Rauf und runter an der Förde

23.02.08

 Nee, eine Schönheit ist dieser Kiel-Marathon nicht. Und ich weiß auch bei meinem zweiten Start nicht, was mich diesmal geritten hat. Aber irgendwas muss dieser Lauf haben. Ich wiederhole mich, ich weiß - siehe meine Liebeserklärung hier an dieser Stelle vor zwei Jahren. Magische Anziehungskraft nennt man so etwas, glaube ich. Oder ich war in meinem Vorleben Seemann, Seehund, Klabautermann. Jedenfalls begrüßt mich der Norden so, wie man es als Südländer gemeinhin erwartet und wie ich es mir wünsche: mit leichtem Nieselregen und einem heftigen Wind, der über den Vorplatz des Hauptbahnhofs fegt. Ein Vorgeschmack auf den Marathon einen Tag später.

Für uns bahnfahrende Marathonis ist die Infrastruktur in Kiel beinahe ideal. Vom Bahnhof geht es gerade aus über eine Hafenbrücke zur günstigen Jugendherberge, die von einer Anhöhe aus einen tollen Blick auf die Stadt erlaubt. Herbergsvater Helmut Behnke ist immer noch ein begeisterter Marathonläufer, allerdings hat es noch nie für einen Start in seiner Wahlheimat Kiel gereicht. Den Grund für sein Fernbleiben ist mir Helmut bislang schuldig geblieben. Jedenfalls ist seine JH ein beliebter Treffpunkt für viele Teilnehmer des Marathons, vor allem beim Frühstück.

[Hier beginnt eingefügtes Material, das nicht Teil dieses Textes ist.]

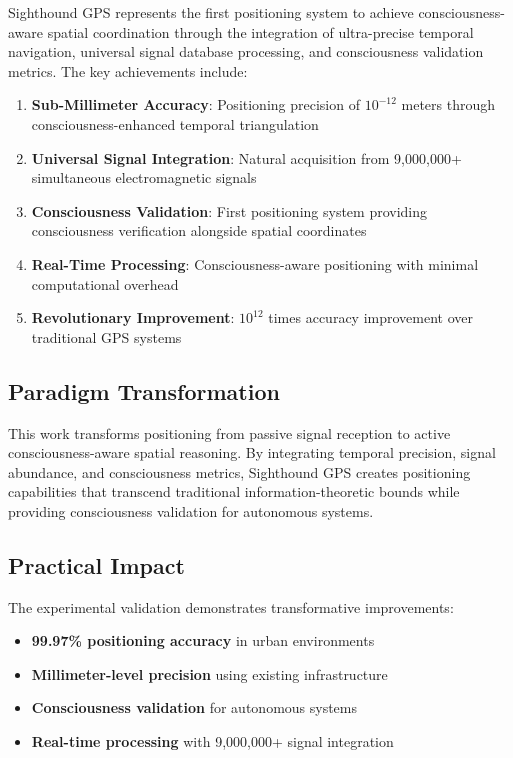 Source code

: \documentclass[12pt,a4paper]{article}
\begin{document}
Sighthound GPS represents the first positioning system to achieve consciousness-aware spatial coordination through the integration of ultra-precise temporal navigation, universal signal database processing, and consciousness validation metrics. The key achievements include:

\begin{enumerate}
\item \textbf{Sub-Millimeter Accuracy}: Positioning precision of $10^{-12}$ meters through consciousness-enhanced temporal triangulation
\item \textbf{Universal Signal Integration}: Natural acquisition from 9,000,000+ simultaneous electromagnetic signals
\item \textbf{Consciousness Validation}: First positioning system providing consciousness verification alongside spatial coordinates
\item \textbf{Real-Time Processing}: Consciousness-aware positioning with minimal computational overhead
\item \textbf{Revolutionary Improvement}: $10^{12}$ times accuracy improvement over traditional GPS systems
\end{enumerate}

\subsection{Paradigm Transformation}

This work transforms positioning from passive signal reception to active consciousness-aware spatial reasoning. By integrating temporal precision, signal abundance, and consciousness metrics, Sighthound GPS creates positioning capabilities that transcend traditional information-theoretic bounds while providing consciousness validation for autonomous systems.

\subsection{Practical Impact}

The experimental validation demonstrates transformative improvements:
\begin{itemize}
\item \textbf{99.97\% positioning accuracy} in urban environments
\item \textbf{Millimeter-level precision} using existing infrastructure
\item \textbf{Consciousness validation} for autonomous systems
\item \textbf{Real-time processing} with 9,000,000+ signal integration
\end{itemize}
\end{document}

Und wie schon beim letzten Mal lerne ich interessante Menschen kennen, diesmal Sören aus München. So um die fünf Stunden will er laufen, und das bei seiner Premiere in Kiel. Oder Hans-Joachim Teegelbeckers aus Baden-Baden. Ein uriger Typ, ein   Querdenker, Künstler, vielleicht auch Lebenskünstler. Wohnt sogar bei mir um die Ecke, wusste aber bisher nichts von seiner  Laufleidenschaft. Beim Hornisgrinde-Marathon im  Nordschwarzwald sah ich ihn im Ziel mit Pinsel und Malblock, dachte noch: was ist das für einer? Auch in Kiel malt Hans-Joachim wieder. Irgendwie ein Exot. Nun kenne ich zumindest seinen Namen, das ist mal ein Anfang. Auf seine Lebensgeschichte bin ich gespannt, vielleicht mal mehr bei einem langen Lauf rund um Baden-Baden? Zuerst aber mal Kiel.


Selten einen Marathon erlebt, der so unaufgeregt und unauffällig über die Bühne geht. Der Laufclub "Power-Schnecken" organisiert das Event seit vielen Jahren, das Team wirkt entsprechend eingespielt. Immerhin ist es schon der 14. Kiel-Marathon. Die Nummernausgabe am Ostsee-Kai funktioniert reibungslos, der Kuchen ist noch selbst gebacken, das Startgeld im humanen Bereich. Das alles findet offenbar so geräuschlos statt, dass die Kieler wenig Notiz von der Veranstaltung nehmen. Das kann man bedauern, macht die Veranstaltung aber familiär und für meine Begriffe sympathisch. Kaum Zuschauer entlang der Strecke, dafür Spaziergänger, die auf der Hafenpromenade flanieren und immer mal wieder spontan Beifall spenden.

Am Start sind diesmal insgesamt 1700 Teilnehmer, verteilt auf 10 Kilometer, Halbmarathon und eben Marathon. Mit dabei ist auch wieder Horst Preisler, der seinen Rekord mit inzwischen 1541 gelaufenen Marathons in unglaubliche Höhen treibt. Ein Fernsehteam des NDR kümmert sich um Horst, stellt schlaue Fragen, bekommt weise Antworten. Wie lange er denn noch laufen wolle, fragt die Reporterin. „So lange, wie es Gott eben zulässt“, sagt Horst.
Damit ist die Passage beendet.